- Instructions for the task: Provide the data again in its entirety, exactly as given.

- Material provided:
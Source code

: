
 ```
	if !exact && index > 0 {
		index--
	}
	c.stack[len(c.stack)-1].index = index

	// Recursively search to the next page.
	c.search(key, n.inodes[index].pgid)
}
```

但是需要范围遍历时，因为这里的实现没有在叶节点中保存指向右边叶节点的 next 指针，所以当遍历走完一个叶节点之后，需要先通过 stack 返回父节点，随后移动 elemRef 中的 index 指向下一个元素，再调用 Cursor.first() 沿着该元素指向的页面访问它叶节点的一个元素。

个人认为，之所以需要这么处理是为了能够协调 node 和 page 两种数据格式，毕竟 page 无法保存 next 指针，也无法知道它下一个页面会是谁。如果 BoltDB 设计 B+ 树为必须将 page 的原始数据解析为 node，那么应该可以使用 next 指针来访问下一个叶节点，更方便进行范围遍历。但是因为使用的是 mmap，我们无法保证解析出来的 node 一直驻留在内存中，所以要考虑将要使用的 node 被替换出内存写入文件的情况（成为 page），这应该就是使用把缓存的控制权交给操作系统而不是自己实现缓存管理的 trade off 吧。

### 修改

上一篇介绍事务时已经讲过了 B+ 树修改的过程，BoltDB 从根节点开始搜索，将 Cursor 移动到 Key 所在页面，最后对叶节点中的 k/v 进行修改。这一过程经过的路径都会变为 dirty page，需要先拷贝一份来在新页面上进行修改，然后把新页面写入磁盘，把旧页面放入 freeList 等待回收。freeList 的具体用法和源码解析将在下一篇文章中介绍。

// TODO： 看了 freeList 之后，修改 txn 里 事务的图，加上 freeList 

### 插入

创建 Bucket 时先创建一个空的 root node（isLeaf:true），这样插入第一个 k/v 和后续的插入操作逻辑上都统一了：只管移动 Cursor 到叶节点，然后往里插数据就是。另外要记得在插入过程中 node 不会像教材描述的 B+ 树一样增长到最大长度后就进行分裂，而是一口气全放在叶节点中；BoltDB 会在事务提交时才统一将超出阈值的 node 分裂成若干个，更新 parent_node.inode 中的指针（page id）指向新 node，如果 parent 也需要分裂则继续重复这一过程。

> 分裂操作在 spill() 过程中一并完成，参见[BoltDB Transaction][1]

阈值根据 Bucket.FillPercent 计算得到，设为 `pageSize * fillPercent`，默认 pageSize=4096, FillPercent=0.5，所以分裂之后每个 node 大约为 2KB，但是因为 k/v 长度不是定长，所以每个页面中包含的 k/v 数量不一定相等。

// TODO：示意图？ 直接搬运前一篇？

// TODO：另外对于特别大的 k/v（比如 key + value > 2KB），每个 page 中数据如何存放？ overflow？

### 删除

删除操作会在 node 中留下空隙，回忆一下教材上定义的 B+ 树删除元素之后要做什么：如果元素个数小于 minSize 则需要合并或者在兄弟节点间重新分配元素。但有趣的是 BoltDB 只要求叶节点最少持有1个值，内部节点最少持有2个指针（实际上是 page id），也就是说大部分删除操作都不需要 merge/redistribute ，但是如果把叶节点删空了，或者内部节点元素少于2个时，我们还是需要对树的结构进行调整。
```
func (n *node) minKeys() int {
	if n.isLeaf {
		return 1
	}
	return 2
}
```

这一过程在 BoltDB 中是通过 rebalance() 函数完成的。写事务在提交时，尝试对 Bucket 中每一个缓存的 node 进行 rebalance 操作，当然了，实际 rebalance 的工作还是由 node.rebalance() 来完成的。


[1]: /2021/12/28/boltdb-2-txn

- Solution to the exercise:
Source code

:
 ```
	if !exact && index > 0 {
		index--
	}
	c.stack[len(c.stack)-1].index = index

	// Recursively search to the next page.
	c.search(key, n.inodes[index].pgid)
}
```

但是需要范围遍历时，因为这里的实现没有在叶节点中保存指向右边叶节点的 next 指针，所以当遍历走完一个叶节点之后，需要先通过 stack 返回父节点，随后移动 elemRef 中的 index 指向下一个元素，再调用 Cursor.first() 沿着该元素指向的页面访问它叶节点的一个元素。

个人认为，之所以需要这么处理是为了能够协调 node 和 page 两种数据格式，毕竟 page 无法保存 next 指针，也无法知道它下一个页面会是谁。如果 BoltDB 设计 B+ 树为必须将 page 的原始数据解析为 node，那么应该可以使用 next 指针来访问下一个叶节点，更方便进行范围遍历。但是因为使用的是 mmap，我们无法保证解析出来的 node 一直驻留在内存中，所以要考虑将要使用的 node 被替换出内存写入文件的情况（成为 page），这应该就是使用把缓存的控制权交给操作系统而不是自己实现缓存管理的 trade off 吧。

### 修改

上一篇介绍事务时已经讲过了 B+ 树修改的过程，BoltDB 从根节点开始搜索，将 Cursor 移动到 Key 所在页面，最后对叶节点中的 k/v 进行修改。这一过程经过的路径都会变为 dirty page，需要先拷贝一份来在新页面上进行修改，然后把新页面写入磁盘，把旧页面放入 freeList 等待回收。freeList 的具体用法和源码解析将在下一篇文章中介绍。

// TODO： 看了 freeList 之后，修改 txn 里 事务的图，加上 freeList 

### 插入

创建 Bucket 时先创建一个空的 root node（isLeaf:true），这样插入第一个 k/v 和后续的插入操作逻辑上都统一了：只管移动 Cursor 到叶节点，然后往里插数据就是。另外要记得在插入过程中 node 不会像教材描述的 B+ 树一样增长到最大长度后就进行分裂，而是一口气全放在叶节点中；BoltDB 会在事务提交时才统一将超出阈值的 node 分裂成若干个，更新 parent_node.inode 中的指针（page id）指向新 node，如果 parent 也需要分裂则继续重复这一过程。

> 分裂操作在 spill() 过程中一并完成，参见[BoltDB Transaction][1]

阈值根据 Bucket.FillPercent 计算得到，设为 `pageSize * fillPercent`，默认 pageSize=4096, FillPercent=0.5，所以分裂之后每个 node 大约为 2KB，但是因为 k/v 长度不是定长，所以每个页面中包含的 k/v 数量不一定相等。

// TODO：示意图？ 直接搬运前一篇？

// TODO：另外对于特别大的 k/v（比如 key + value > 2KB），每个 page 中数据如何存放？ overflow？

### 删除

删除操作会在 node 中留下空隙，回忆一下教材上定义的 B+ 树删除元素之后要做什么：如果元素个数小于 minSize 则需要合并或者在兄弟节点间重新分配元素。但有趣的是 BoltDB 只要求叶节点最少持有1个值，内部节点最少持有2个指针（实际上是 page id），也就是说大部分删除操作都不需要 merge/redistribute ，但是如果把叶节点删空了，或者内部节点元素少于2个时，我们还是需要对树的结构进行调整。
```
func (n *node) minKeys() int {
	if n.isLeaf {
		return 1
	}
	return 2
}
```

这一过程在 BoltDB 中是通过 rebalance() 函数完成的。写事务在提交时，尝试对 Bucket 中每一个缓存的 node 进行 rebalance 操作，当然了，实际 rebalance 的工作还是由 node.rebalance() 来完成的。


[1]: /2021/12/28/boltdb-2-txn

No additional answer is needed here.